**Assignment:** Find all lines below containing the string "tests" and return them.

*** Input data Section Begins ***

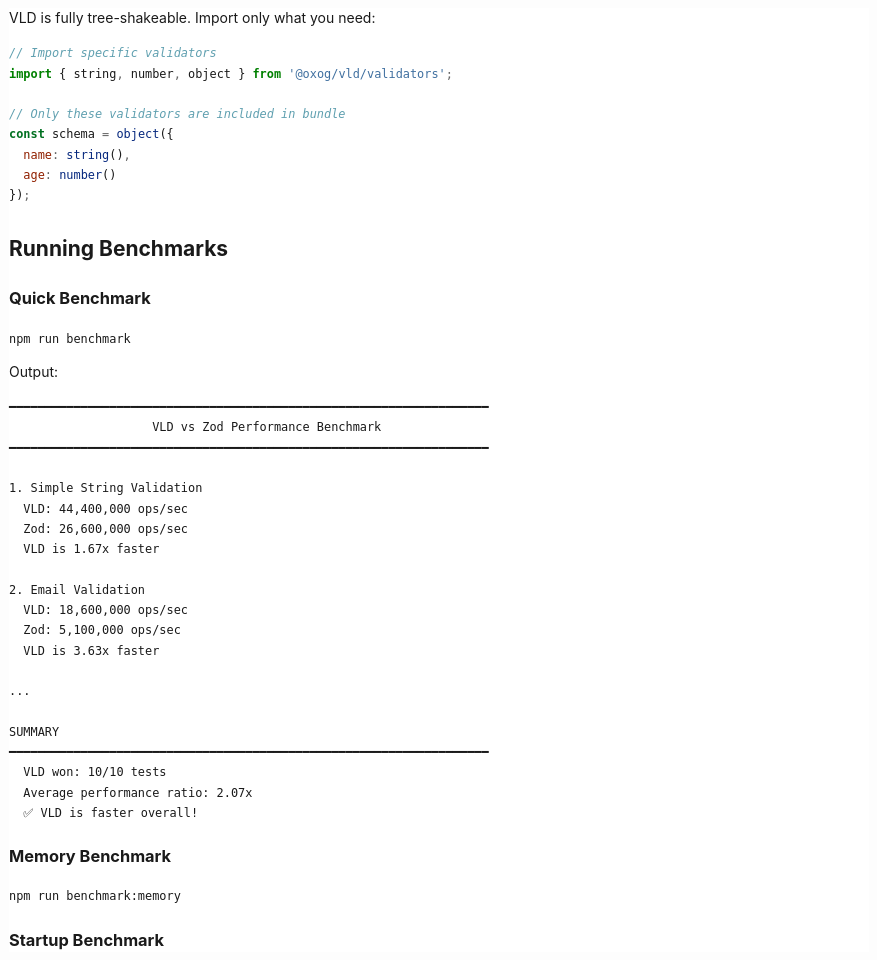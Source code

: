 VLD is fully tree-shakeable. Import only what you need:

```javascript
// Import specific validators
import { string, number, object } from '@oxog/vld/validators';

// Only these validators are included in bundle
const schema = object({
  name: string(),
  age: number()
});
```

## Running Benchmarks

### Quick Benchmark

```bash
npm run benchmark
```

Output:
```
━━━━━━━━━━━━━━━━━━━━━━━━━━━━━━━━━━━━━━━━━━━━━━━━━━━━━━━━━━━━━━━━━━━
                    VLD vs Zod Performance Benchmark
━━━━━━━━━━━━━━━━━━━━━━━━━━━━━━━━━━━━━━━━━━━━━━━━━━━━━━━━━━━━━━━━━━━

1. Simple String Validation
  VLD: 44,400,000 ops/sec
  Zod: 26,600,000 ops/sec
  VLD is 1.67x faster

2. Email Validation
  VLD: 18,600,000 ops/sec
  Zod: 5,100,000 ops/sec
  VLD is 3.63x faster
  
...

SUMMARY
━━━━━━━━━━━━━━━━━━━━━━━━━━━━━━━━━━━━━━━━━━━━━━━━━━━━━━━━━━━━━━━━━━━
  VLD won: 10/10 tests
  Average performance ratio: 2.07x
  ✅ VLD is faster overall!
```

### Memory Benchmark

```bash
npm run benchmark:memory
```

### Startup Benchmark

*** Input data Section Ends ***
*** Input data Section Begins ***

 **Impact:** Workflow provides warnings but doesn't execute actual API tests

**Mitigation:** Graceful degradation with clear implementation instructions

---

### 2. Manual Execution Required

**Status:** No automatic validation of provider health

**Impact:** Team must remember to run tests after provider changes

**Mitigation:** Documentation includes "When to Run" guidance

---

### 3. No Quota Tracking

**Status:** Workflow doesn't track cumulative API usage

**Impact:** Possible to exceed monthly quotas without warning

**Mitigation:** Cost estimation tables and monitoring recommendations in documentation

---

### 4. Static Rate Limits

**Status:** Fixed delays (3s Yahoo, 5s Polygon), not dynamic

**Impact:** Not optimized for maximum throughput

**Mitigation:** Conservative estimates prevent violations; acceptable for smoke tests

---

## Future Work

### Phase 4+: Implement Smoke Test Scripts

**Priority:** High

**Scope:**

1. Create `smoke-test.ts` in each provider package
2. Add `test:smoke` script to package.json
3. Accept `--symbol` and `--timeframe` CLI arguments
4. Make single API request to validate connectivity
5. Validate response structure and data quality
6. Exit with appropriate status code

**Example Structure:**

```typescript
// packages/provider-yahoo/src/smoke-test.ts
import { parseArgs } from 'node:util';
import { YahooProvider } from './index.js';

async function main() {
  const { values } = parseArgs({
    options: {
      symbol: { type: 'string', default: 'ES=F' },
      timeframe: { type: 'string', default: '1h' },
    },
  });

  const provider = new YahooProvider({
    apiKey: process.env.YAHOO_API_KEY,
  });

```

*** Input data Section Ends ***
*** Input data Section Begins ***

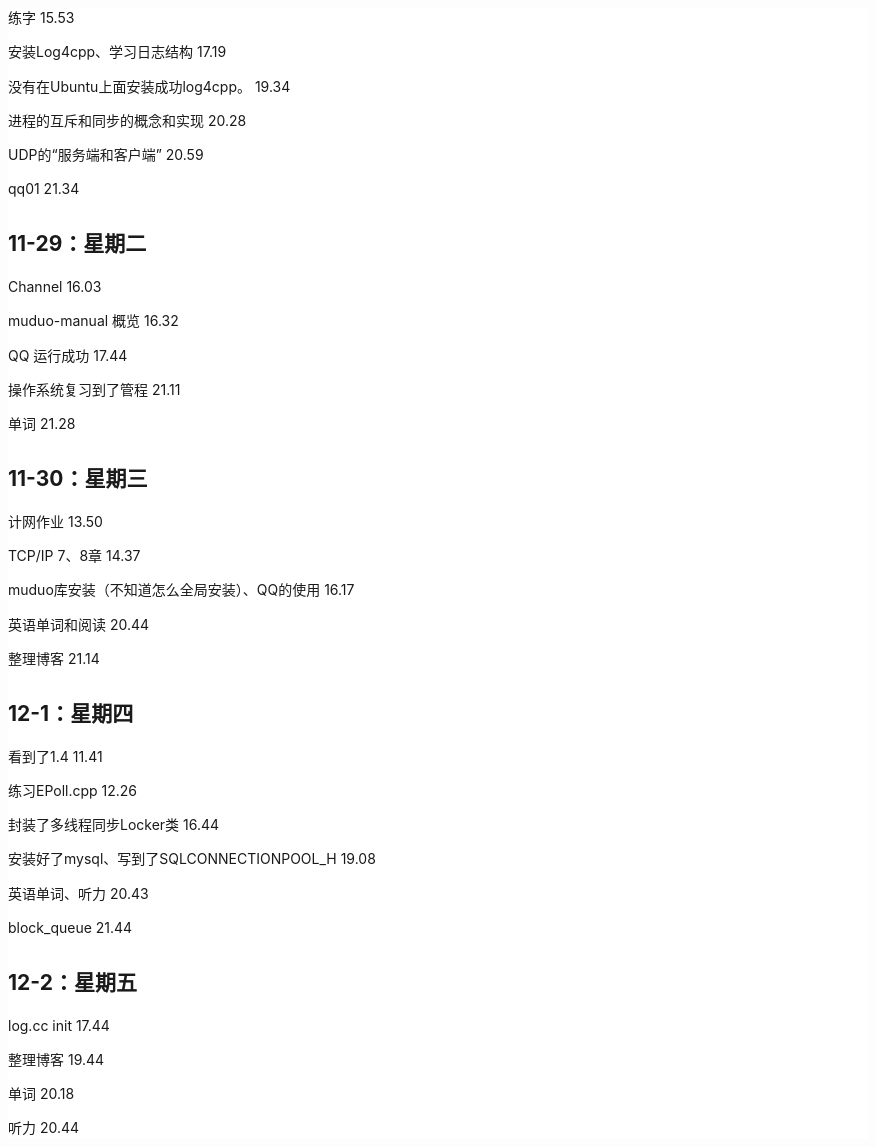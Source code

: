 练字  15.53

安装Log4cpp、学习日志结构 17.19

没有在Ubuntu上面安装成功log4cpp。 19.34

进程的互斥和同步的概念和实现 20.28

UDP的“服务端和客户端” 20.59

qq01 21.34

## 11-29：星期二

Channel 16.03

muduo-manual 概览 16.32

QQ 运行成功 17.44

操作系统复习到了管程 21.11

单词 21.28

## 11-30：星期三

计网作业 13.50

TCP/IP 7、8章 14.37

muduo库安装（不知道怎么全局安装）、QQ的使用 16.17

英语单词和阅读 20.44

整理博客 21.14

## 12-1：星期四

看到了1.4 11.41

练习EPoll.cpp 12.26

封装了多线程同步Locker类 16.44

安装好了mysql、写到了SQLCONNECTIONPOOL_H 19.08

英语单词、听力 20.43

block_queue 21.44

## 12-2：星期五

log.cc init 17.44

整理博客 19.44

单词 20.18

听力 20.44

*** Input data Section Ends ***

**Task output:**
  VLD won: 10/10 tests
 **Impact:** Workflow provides warnings but doesn't execute actual API tests
**Impact:** Team must remember to run tests after provider changes
**Mitigation:** Conservative estimates prevent violations; acceptable for smoke tests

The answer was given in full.